The British government’s failure to recognise the National Covid Memorial Wall is a case in point, reflecting its embarrassment over “Partygate” – memories which Johnson’s successor will presumably also be keen to avoid. Little wonder that some have been calling for a memorial that allows people of all points of view and faiths to come together to mourn the loss of loved ones in a tranquil, politically neutral space. This is the thinking behind St Paul’s Cathedral’s plan for a new portico in its North Transcript. Following a crowdfunding campaign supported by the Daily Mail, St Paul’s has raised £2.7 million for the memorial and anticipates that construction of the new inner porch will be completed in early 2024.
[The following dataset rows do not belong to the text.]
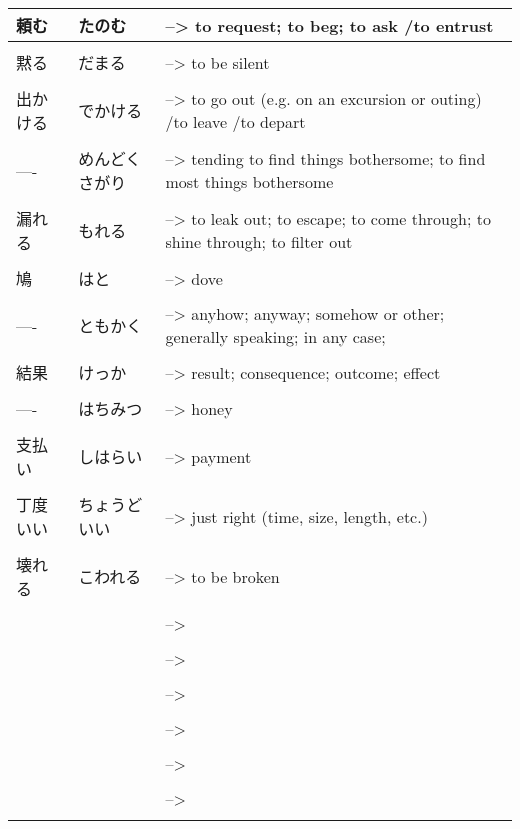 \documentclass{article}
\begin{document}
\begin{tabular}{ l | l p{14cm}  }
頼む & たのむ &--> to request; to beg; to ask /to entrust \\ \hline\\[-1em]
黙る & だまる &--> to be silent \\ \hline\\[-1em]
出かける & でかける &--> to go out (e.g. on an excursion or outing) /to leave /to depart \\ \hline\\[-1em]
---- & めんどくさがり &--> tending to find things bothersome; to find most things bothersome \\ \hline\\[-1em]
漏れる & もれる &--> to leak out; to escape; to come through; to shine through; to filter out \\ \hline\\[-1em]
鳩 & はと &--> dove \\ \hline\\[-1em]
---- & ともかく &--> anyhow; anyway; somehow or other; generally speaking; in any case; \\ \hline\\[-1em]
結果 & けっか &--> result; consequence; outcome; effect \\ \hline\\[-1em]
---- & はちみつ &--> honey \\ \hline\\[-1em]
支払い & しはらい &--> payment \\ \hline\\[-1em]
丁度いい & ちょうどいい  &--> just right (time, size, length, etc.) \\ \hline\\[-1em]
壊れる & こわれる &--> to be broken \\ \hline\\[-1em]
 & &--> \\ \hline\\[-1em]
 & &--> \\ \hline\\[-1em]
 & &--> \\ \hline\\[-1em]
 & &--> \\ \hline\\[-1em]
 & &--> \\ \hline\\[-1em]
 & &--> \\ \hline\\[-1em]
 \end{tabular} \\
\end{document}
No doubt some will object that in the midst of a pandemic that appears to be far from over it makes little sense to begin a national conversation about how Covid-19 should be remembered and in what form. But as the experience of the Hillsborough stadium and Grenfell fire disasters demonstrate, building consensus is difficult and if we wish to do justice to national tragedies, even ones sparked by a random virus, we have to be willing to have frank and honest conversations about who is to blame and to what extent. The best chance of Covid-19 avoiding the same fate as the Spanish flu is to begin that process now.
A shorter version of this article was published on Engelsberg Ideas on July 19, 2022.